Positive Contrast MRI of Magnetically Labeled Human Cervical Carcinoma Cells and Tumor Monitoring

Introduction: There are rapidly increasing interests in cellular and molecular magnetic resonance imaging (MRI) techniques using contrast agents for the visualization of the migration, and growth of various types of cells, including stem cells and tumor cells. Several MR contrast agents have been suggested for use in cellular MRI. Among them, superparamagnetic iron oxide (SPIO)-based contrast agents are currently being evaluated as potential markers for the monitoring of cellular growth, migration, or proliferation since SPIO’s can remain internalized for more than several weeks [1]. As a result the technique is applicable to monitoring tumor growth. However, SPIO-loaded cells cause signal reduction (negative contrast) associated with spin dephasing. This negative-contrast visualization is sometimes problematic since it can be confused with the signal voids caused by tissue inhomogeneity (low intensity).
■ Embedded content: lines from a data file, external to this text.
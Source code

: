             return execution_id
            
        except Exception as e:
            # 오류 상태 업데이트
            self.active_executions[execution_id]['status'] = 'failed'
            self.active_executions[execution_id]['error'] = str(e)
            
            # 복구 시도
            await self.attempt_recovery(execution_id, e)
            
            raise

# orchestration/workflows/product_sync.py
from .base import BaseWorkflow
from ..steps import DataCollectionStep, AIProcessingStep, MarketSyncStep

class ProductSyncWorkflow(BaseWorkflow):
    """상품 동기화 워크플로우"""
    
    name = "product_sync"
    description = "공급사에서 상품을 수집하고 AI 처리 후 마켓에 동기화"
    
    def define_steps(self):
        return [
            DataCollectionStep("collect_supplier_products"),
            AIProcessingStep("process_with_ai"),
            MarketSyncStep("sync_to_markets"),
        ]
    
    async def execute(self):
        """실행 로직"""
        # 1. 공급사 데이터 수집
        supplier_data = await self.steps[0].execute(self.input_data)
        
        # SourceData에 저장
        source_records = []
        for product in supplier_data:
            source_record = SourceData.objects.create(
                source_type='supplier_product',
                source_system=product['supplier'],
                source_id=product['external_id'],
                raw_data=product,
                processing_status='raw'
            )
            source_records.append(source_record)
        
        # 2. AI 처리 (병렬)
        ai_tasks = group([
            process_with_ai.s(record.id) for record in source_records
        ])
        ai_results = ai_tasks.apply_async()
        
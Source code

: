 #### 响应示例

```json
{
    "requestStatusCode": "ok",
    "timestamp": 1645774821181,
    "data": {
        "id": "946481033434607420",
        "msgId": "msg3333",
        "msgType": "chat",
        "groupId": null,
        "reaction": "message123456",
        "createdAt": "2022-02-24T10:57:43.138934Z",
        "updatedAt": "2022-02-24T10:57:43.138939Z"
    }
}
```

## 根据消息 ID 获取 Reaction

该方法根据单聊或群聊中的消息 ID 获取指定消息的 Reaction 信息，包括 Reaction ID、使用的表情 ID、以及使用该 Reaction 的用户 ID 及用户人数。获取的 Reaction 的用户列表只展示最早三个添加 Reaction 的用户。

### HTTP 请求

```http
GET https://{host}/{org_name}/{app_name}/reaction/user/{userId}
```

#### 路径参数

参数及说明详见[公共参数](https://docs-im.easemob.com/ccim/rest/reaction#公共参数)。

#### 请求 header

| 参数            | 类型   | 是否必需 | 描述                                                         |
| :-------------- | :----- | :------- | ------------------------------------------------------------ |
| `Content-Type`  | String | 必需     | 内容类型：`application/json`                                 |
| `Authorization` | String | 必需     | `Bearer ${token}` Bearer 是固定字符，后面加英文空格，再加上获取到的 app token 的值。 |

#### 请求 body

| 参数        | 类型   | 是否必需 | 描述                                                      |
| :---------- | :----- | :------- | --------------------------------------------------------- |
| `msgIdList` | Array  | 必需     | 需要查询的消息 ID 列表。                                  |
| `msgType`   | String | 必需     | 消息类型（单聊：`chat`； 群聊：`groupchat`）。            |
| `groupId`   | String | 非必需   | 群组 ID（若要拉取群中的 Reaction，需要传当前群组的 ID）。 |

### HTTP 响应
Several researchers have proposed positive-contrast imaging (PCI) methods using either spectral selection of an offresonance region near the labeled cells [2, 3], suppression of non-labeled regions by dephasing [4] or spectral selection using different echo times [5]. We were motivated to investigate a method to generate positive-contrast by using a susceptibility weighted echo-time encoding technique (SWEET) [6]. We demonstrate the SWEET method can be useful to detect the magnetically labeled human cervical carcinoma (KB) cells implanted in mice, and to monitor tumor growth in mice in vivo for a duration of 2 weeks.